# Description of the task
In the answer, each entry below appears exactly as given, and no picture appears at all.

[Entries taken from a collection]
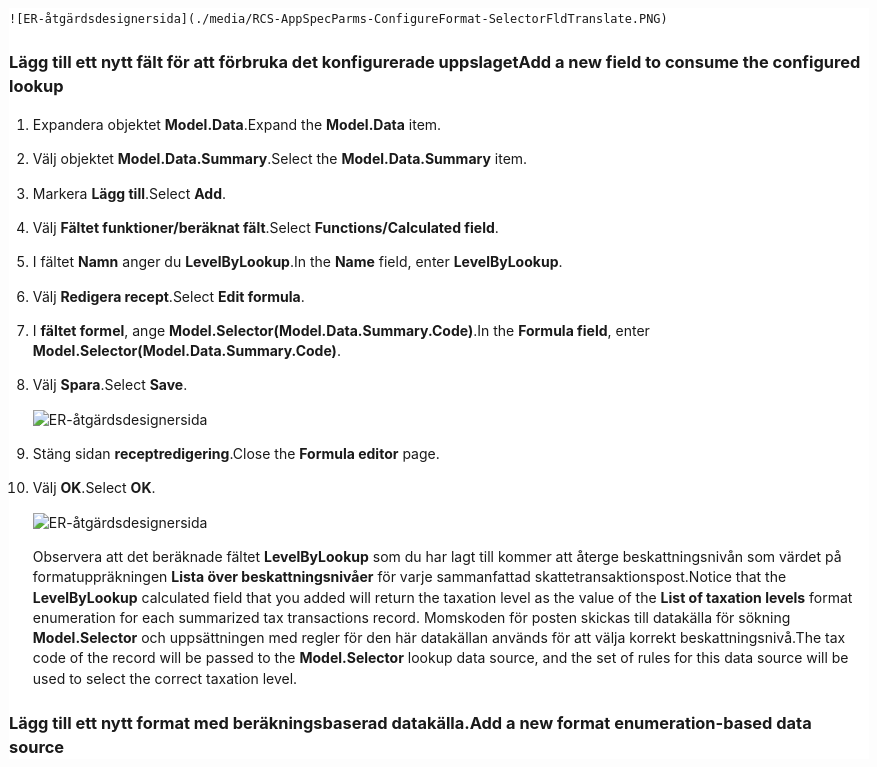     ![ER-åtgärdsdesignersida](./media/RCS-AppSpecParms-ConfigureFormat-SelectorFldTranslate.PNG)

### <a name="add-a-new-field-to-consume-the-configured-lookup"></a><span data-ttu-id="60cae-272">Lägg till ett nytt fält för att förbruka det konfigurerade uppslaget</span><span class="sxs-lookup"><span data-stu-id="60cae-272">Add a new field to consume the configured lookup</span></span>

1.  <span data-ttu-id="60cae-273">Expandera objektet **Model.Data**.</span><span class="sxs-lookup"><span data-stu-id="60cae-273">Expand the **Model.Data** item.</span></span>
2.  <span data-ttu-id="60cae-274">Välj objektet **Model.Data.Summary**.</span><span class="sxs-lookup"><span data-stu-id="60cae-274">Select the **Model.Data.Summary** item.</span></span>
3.  <span data-ttu-id="60cae-275">Markera **Lägg till**.</span><span class="sxs-lookup"><span data-stu-id="60cae-275">Select **Add**.</span></span>
4.  <span data-ttu-id="60cae-276">Välj **Fältet funktioner/beräknat fält**.</span><span class="sxs-lookup"><span data-stu-id="60cae-276">Select **Functions/Calculated field**.</span></span>
5.  <span data-ttu-id="60cae-277">I fältet **Namn** anger du **LevelByLookup**.</span><span class="sxs-lookup"><span data-stu-id="60cae-277">In the **Name** field, enter **LevelByLookup**.</span></span>
6.  <span data-ttu-id="60cae-278">Välj **Redigera recept**.</span><span class="sxs-lookup"><span data-stu-id="60cae-278">Select **Edit formula**.</span></span>
7.  <span data-ttu-id="60cae-279">I **fältet formel**, ange **Model.Selector(Model.Data.Summary.Code)**.</span><span class="sxs-lookup"><span data-stu-id="60cae-279">In the **Formula field**, enter **Model.Selector(Model.Data.Summary.Code)**.</span></span>
8.  <span data-ttu-id="60cae-280">Välj **Spara**.</span><span class="sxs-lookup"><span data-stu-id="60cae-280">Select **Save**.</span></span>

    ![ER-åtgärdsdesignersida](./media/RCS-AppSpecParms-ConfigureFormat-AddLevelByLookupFld.PNG)

9.  <span data-ttu-id="60cae-282">Stäng sidan **receptredigering**.</span><span class="sxs-lookup"><span data-stu-id="60cae-282">Close the **Formula editor** page.</span></span>
10. <span data-ttu-id="60cae-283">Välj **OK**.</span><span class="sxs-lookup"><span data-stu-id="60cae-283">Select **OK**.</span></span>

    ![ER-åtgärdsdesignersida](./media/RCS-AppSpecParms-ConfigureFormat-AddLevelByLookupFld2.PNG)

    <span data-ttu-id="60cae-285">Observera att det beräknade fältet **LevelByLookup** som du har lagt till kommer att återge beskattningsnivån som värdet på formatuppräkningen **Lista över beskattningsnivåer** för varje sammanfattad skattetransaktionspost.</span><span class="sxs-lookup"><span data-stu-id="60cae-285">Notice that the **LevelByLookup** calculated field that you added will return the taxation level as the value of the **List of taxation levels** format enumeration for each summarized tax transactions record.</span></span> <span data-ttu-id="60cae-286">Momskoden för posten skickas till datakälla för sökning **Model.Selector** och uppsättningen med regler för den här datakällan används för att välja korrekt beskattningsnivå.</span><span class="sxs-lookup"><span data-stu-id="60cae-286">The tax code of the record will be passed to the **Model.Selector** lookup data source, and the set of rules for this data source will be used to select the correct taxation level.</span></span>

### <a name="add-a-new-format-enumeration-based-data-source"></a><span data-ttu-id="60cae-287">Lägg till ett nytt format med beräkningsbaserad datakälla.</span><span class="sxs-lookup"><span data-stu-id="60cae-287">Add a new format enumeration-based data source</span></span>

# Exercise output
     ![ER-åtgärdsdesignersida](./media/RCS-AppSpecParms-ConfigureFormat-SelectorFldTranslate.PNG)

### <a name="add-a-new-field-to-consume-the-configured-lookup"></a><span data-ttu-id="60cae-272">Lägg till ett nytt fält för att förbruka det konfigurerade uppslaget</span><span class="sxs-lookup"><span data-stu-id="60cae-272">Add a new field to consume the configured lookup</span></span>

1.  <span data-ttu-id="60cae-273">Expandera objektet **Model.Data**.</span><span class="sxs-lookup"><span data-stu-id="60cae-273">Expand the **Model.Data** item.</span></span>
2.  <span data-ttu-id="60cae-274">Välj objektet **Model.Data.Summary**.</span><span class="sxs-lookup"><span data-stu-id="60cae-274">Select the **Model.Data.Summary** item.</span></span>
3.  <span data-ttu-id="60cae-275">Markera **Lägg till**.</span><span class="sxs-lookup"><span data-stu-id="60cae-275">Select **Add**.</span></span>
4.  <span data-ttu-id="60cae-276">Välj **Fältet funktioner/beräknat fält**.</span><span class="sxs-lookup"><span data-stu-id="60cae-276">Select **Functions/Calculated field**.</span></span>
5.  <span data-ttu-id="60cae-277">I fältet **Namn** anger du **LevelByLookup**.</span><span class="sxs-lookup"><span data-stu-id="60cae-277">In the **Name** field, enter **LevelByLookup**.</span></span>
6.  <span data-ttu-id="60cae-278">Välj **Redigera recept**.</span><span class="sxs-lookup"><span data-stu-id="60cae-278">Select **Edit formula**.</span></span>
7.  <span data-ttu-id="60cae-279">I **fältet formel**, ange **Model.Selector(Model.Data.Summary.Code)**.</span><span class="sxs-lookup"><span data-stu-id="60cae-279">In the **Formula field**, enter **Model.Selector(Model.Data.Summary.Code)**.</span></span>
8.  <span data-ttu-id="60cae-280">Välj **Spara**.</span><span class="sxs-lookup"><span data-stu-id="60cae-280">Select **Save**.</span></span>

    ![ER-åtgärdsdesignersida](./media/RCS-AppSpecParms-ConfigureFormat-AddLevelByLookupFld.PNG)

9.  <span data-ttu-id="60cae-282">Stäng sidan **receptredigering**.</span><span class="sxs-lookup"><span data-stu-id="60cae-282">Close the **Formula editor** page.</span></span>
10. <span data-ttu-id="60cae-283">Välj **OK**.</span><span class="sxs-lookup"><span data-stu-id="60cae-283">Select **OK**.</span></span>

    ![ER-åtgärdsdesignersida](./media/RCS-AppSpecParms-ConfigureFormat-AddLevelByLookupFld2.PNG)

    <span data-ttu-id="60cae-285">Observera att det beräknade fältet **LevelByLookup** som du har lagt till kommer att återge beskattningsnivån som värdet på formatuppräkningen **Lista över beskattningsnivåer** för varje sammanfattad skattetransaktionspost.</span><span class="sxs-lookup"><span data-stu-id="60cae-285">Notice that the **LevelByLookup** calculated field that you added will return the taxation level as the value of the **List of taxation levels** format enumeration for each summarized tax transactions record.</span></span> <span data-ttu-id="60cae-286">Momskoden för posten skickas till datakälla för sökning **Model.Selector** och uppsättningen med regler för den här datakällan används för att välja korrekt beskattningsnivå.</span><span class="sxs-lookup"><span data-stu-id="60cae-286">The tax code of the record will be passed to the **Model.Selector** lookup data source, and the set of rules for this data source will be used to select the correct taxation level.</span></span>

### <a name="add-a-new-format-enumeration-based-data-source"></a><span data-ttu-id="60cae-287">Lägg till ett nytt format med beräkningsbaserad datakälla.</span><span class="sxs-lookup"><span data-stu-id="60cae-287">Add a new format enumeration-based data source</span></span>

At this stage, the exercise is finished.